6月5日に迫ったペルー大統領選決選投票は、各種世論調査によれば、4月10日の一回目の投票で8%の差をつけられていたケイコ・フジモリ候補が逆転し、ウマラ候補に数パーセントのリードを保つ優勢の中で最終盤を迎えた(Ipsos Apoyo:ケイコ43%、ウマラ39% Datum:ケイコ46.9%、ウマラ41.8%)。だが、「最悪の候補者同士」の中からの選択を迫られ「恐れが決定的要因」という選挙戦の中で態度未定が10%前後に上るとみられており(投票は義務)、投票直前まで何が飛び出すか分からず、予断を許さない状況が続いている。

 その中で、昨年ノーベル文学賞を受賞したバルガス=リョサは、決選投票に臨みいち早く、「独裁への回帰にノー」を唱えてウマラ支持を表明(4月24日付スペイン有力紙エルパイスへの寄稿)、決選投票はバルガス=リョサとフジモリとの間で戦われた1990年選挙の再現を思わせる展開となった。「歴史は繰り返す」である。

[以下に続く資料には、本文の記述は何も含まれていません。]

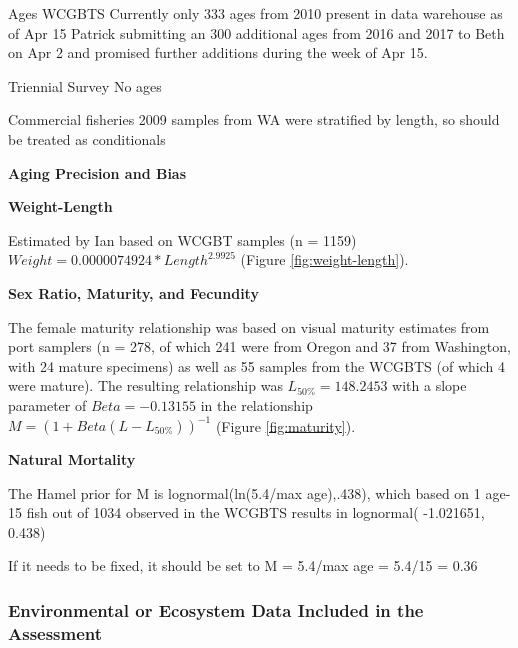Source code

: \documentclass[12pt,]{article}
\begin{document}
Ages WCGBTS Currently only 333 ages from 2010 present in data warehouse
as of Apr 15 Patrick submitting an 300 additional ages from 2016 and
2017 to Beth on Apr 2 and promised further additions during the week of
Apr 15.

Triennial Survey No ages

Commercial fisheries 2009 samples from WA were stratified by length, so
should be treated as conditionals

\vspace{.5cm}

\textbf{Aging Precision and Bias}

\vspace{.5cm}

\textbf{Weight-Length}

Estimated by Ian based on WCGBT samples (n = 1159)
\(Weight = 0.0000074924 * Length ^ 2.9925\) (Figure
\ref{fig:weight-length}).

\vspace{.5cm}

\textbf{Sex Ratio, Maturity, and Fecundity}

The female maturity relationship was based on visual maturity estimates
from port samplers (n = 278, of which 241 were from Oregon and 37 from
Washington, with 24 mature specimens) as well as 55 samples from the
WCGBTS (of which 4 were mature). The resulting relationship was
\(L_{50\%} = 148.2453\) with a slope parameter of \(Beta = -0.13155\) in
the relationship \(M = (1 + Beta(L - L_{50\%}))^{-1}\) (Figure
\ref{fig:maturity}).

\vspace{.5cm}

\textbf{Natural Mortality}

The Hamel prior for M is lognormal(ln(5.4/max age),.438), which based on
1 age-15 fish out of 1034 observed in the WCGBTS results in lognormal(
-1.021651, 0.438)

If it needs to be fixed, it should be set to M = 5.4/max age = 5.4/15 =
0.36

\vspace{.5cm}

\hypertarget{environmental-or-ecosystem-data-included-in-the-assessment}{%
\subsubsection{Environmental or Ecosystem Data Included in the
Assessment}\label{environmental-or-ecosystem-data-included-in-the-assessment}}
\end{document}
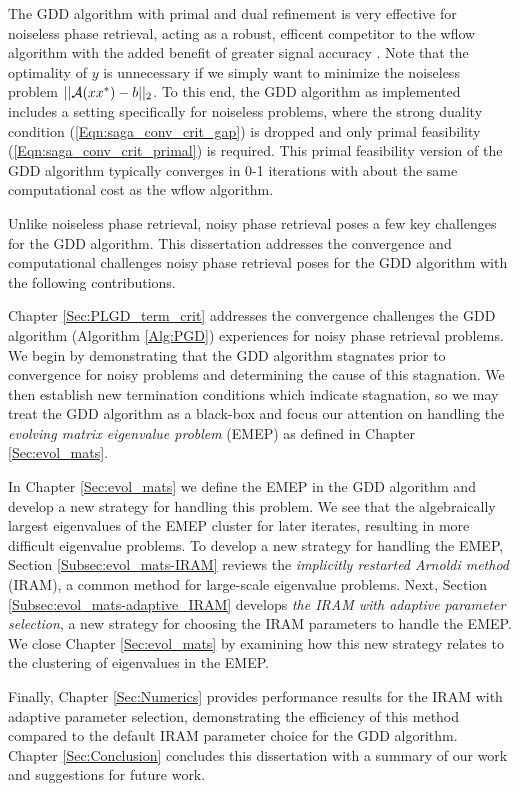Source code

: The GDD algorithm with primal and dual refinement is very effective for noiseless phase retrieval, acting as a robust, efficent competitor to the wflow algorithm with the added benefit of greater signal accuracy \cite[Section 5.1.1, 5.1.3]{DBLP:journals/siamsc/FriedlanderM16}.  Note that the optimality of $y$ is unnecessary if we simply want to minimize the noiseless problem $||{\mathcal A}(xx^*) - b||_2$.  
To this end, the GDD algorithm as implemented includes a setting specifically for noiseless problems, where the strong duality condition (\ref{Eqn:saga_conv_crit_gap}) is dropped and only primal feasibility (\ref{Eqn:saga_conv_crit_primal}) is required.  
This primal feasibility version of the GDD algorithm typically converges in 0-1 iterations with about the same computational cost as the wflow algorithm.  



Unlike noiseless phase retrieval, noisy phase retrieval poses a few key challenges for the GDD algorithm.
This dissertation addresses the convergence and computational challenges noisy phase retrieval poses for the GDD algorithm with the following contributions.


Chapter \ref{Sec:PLGD_term_crit} addresses the convergence challenges the GDD algorithm (Algorithm \ref{Alg:PGD}) experiences for noisy phase retrieval problems.  
We begin by demonstrating that the GDD algorithm stagnates prior to convergence for noisy problems and determining the cause of this stagnation.  
We then establish new termination conditions which indicate stagnation, so we may treat the GDD algorithm as a black-box and focus our attention on handling the \textit{evolving matrix eigenvalue problem} (EMEP) as defined in Chapter \ref{Sec:evol_mats}.


In Chapter \ref{Sec:evol_mats} we define the EMEP in the GDD algorithm and develop a new strategy for handling this problem.
We see that the algebraically largest eigenvalues of the EMEP cluster for later iterates, resulting in more difficult eigenvalue problems.
To develop a new strategy for handling the EMEP, Section \ref{Subsec:evol_mats-IRAM} reviews the \textit{implicitly restarted Arnoldi method} (IRAM), a common method for large-scale eigenvalue problems. 
Next, Section \ref{Subsec:evol_mats-adaptive_IRAM} develops \textit{the IRAM with adaptive parameter selection}, a new strategy for choosing the IRAM parameters to handle the EMEP.  
We close Chapter \ref{Sec:evol_mats} by examining how this new strategy relates to the clustering of eigenvalues in the EMEP.


Finally, Chapter \ref{Sec:Numerics} provides performance results for the IRAM with adaptive parameter selection, demonstrating the efficiency of this method compared to the default IRAM parameter choice for the GDD algorithm.  
Chapter \ref{Sec:Conclusion} concludes this dissertation with a summary of our work and suggestions for future work.




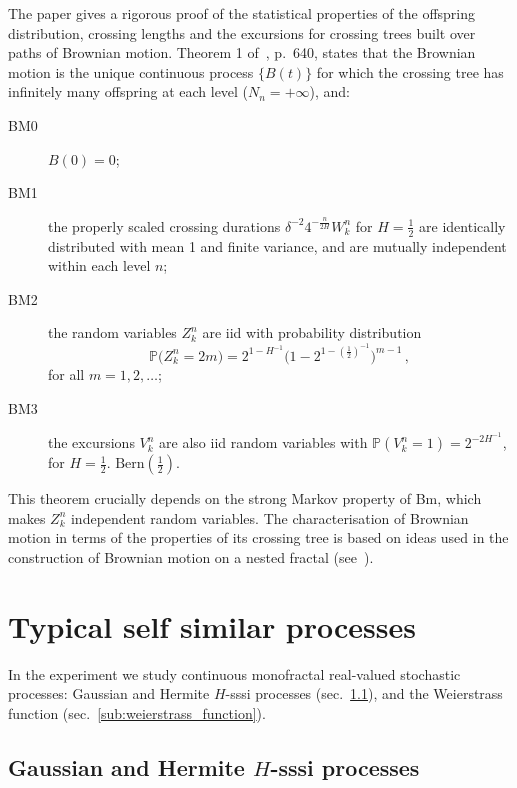 \documentclass[a4paper]{article}
\newcommand{\pr}{\mathbb{P}}
\begin{document}
The paper \cite{ECP1673} gives a rigorous proof of the statistical properties of
the offspring distribution, crossing lengths and the excursions for crossing trees
built over paths of Brownian motion. Theorem 1 of~\cite{ECP1673}, p.~640, states
that the Brownian motion is the unique continuous process $\{B(t)\}$ for which the
crossing tree has infinitely many offspring at each level ($N_n = +\infty$), and:
\begin{description}
    \item[BM0] $B(0) = 0$;
    \item[BM1] the properly scaled crossing durations $\delta^{-2} 4^{-\frac{n}{2H}} W_k^n$
    for $H = \tfrac{1}{2}$ are identically distributed with mean 1 and finite variance,
    and are mutually independent within each level $n$;
    \item[BM2] the random variables $Z_k^n$ are iid with probability distribution
    \[ \pr\bigl(Z_k^n=2m\bigr) = 2^{1-H^{-1}}\bigl(1-2^{1-(\frac{1}{2})^{-1}}\bigr)^{m-1} \,,\]
    for all $m=1,2,\ldots$;
    \item[BM3] the excursions $V_k^n$ are also iid random variables with 
    $\pr( V_k^n = 1 ) = 2^{-2H^{-1}}$, for $H = \tfrac{1}{2}$.
    $\text{Bern}(\tfrac{1}{2})$.
\end{description}
This theorem crucially depends on the strong Markov property of Bm, which makes $Z_k^n$
independent random variables. The characterisation of Brownian motion in terms of
the properties of its crossing tree is based on ideas used in the construction of
Brownian motion on a nested fractal (see~\cite{BarlowPerkins88}).



\section{Typical self similar processes} %
\label{sec:self_sim_processes}

In the experiment we study continuous monofractal real-valued stochastic processes:
Gaussian and Hermite $H$-sssi processes (sec.~\ref{sub:h_sssi_proc}), and the Weierstrass
function (sec.~\ref{sub:weierstrass_function}).

\subsection{Gaussian and Hermite $H$-sssi processes} %
\label{sub:h_sssi_proc}
\end{document}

 1990年選挙で最有力候補であったバルガス=リョサは、一回目の投票で3%の得票差でにわか仕立ての日系候補に追い込まれると、決選投票ではやすやすと逆転され、大統領の座を目前にして無念の敗北を喫した。正統スペイン系候補が、出自も分からぬ日系二世によもやの敗北を喫した、その屈辱感たるや幾ばくのものであったろうか。だが、その日系大統領は、強権をもって臨み、「民主主義を破壊」、「腐敗まみれの独裁者」として10年後に失脚、2010年に25年の刑期が確定した。政治生命は絶たれたはずであった。一方、自身は同年ペルー人初のノーベル賞受賞に輝き、20年後の明暗は分かれた(本欄2010年10月19日付「バルガス=リョサとフジモリ――20年後の明暗」)。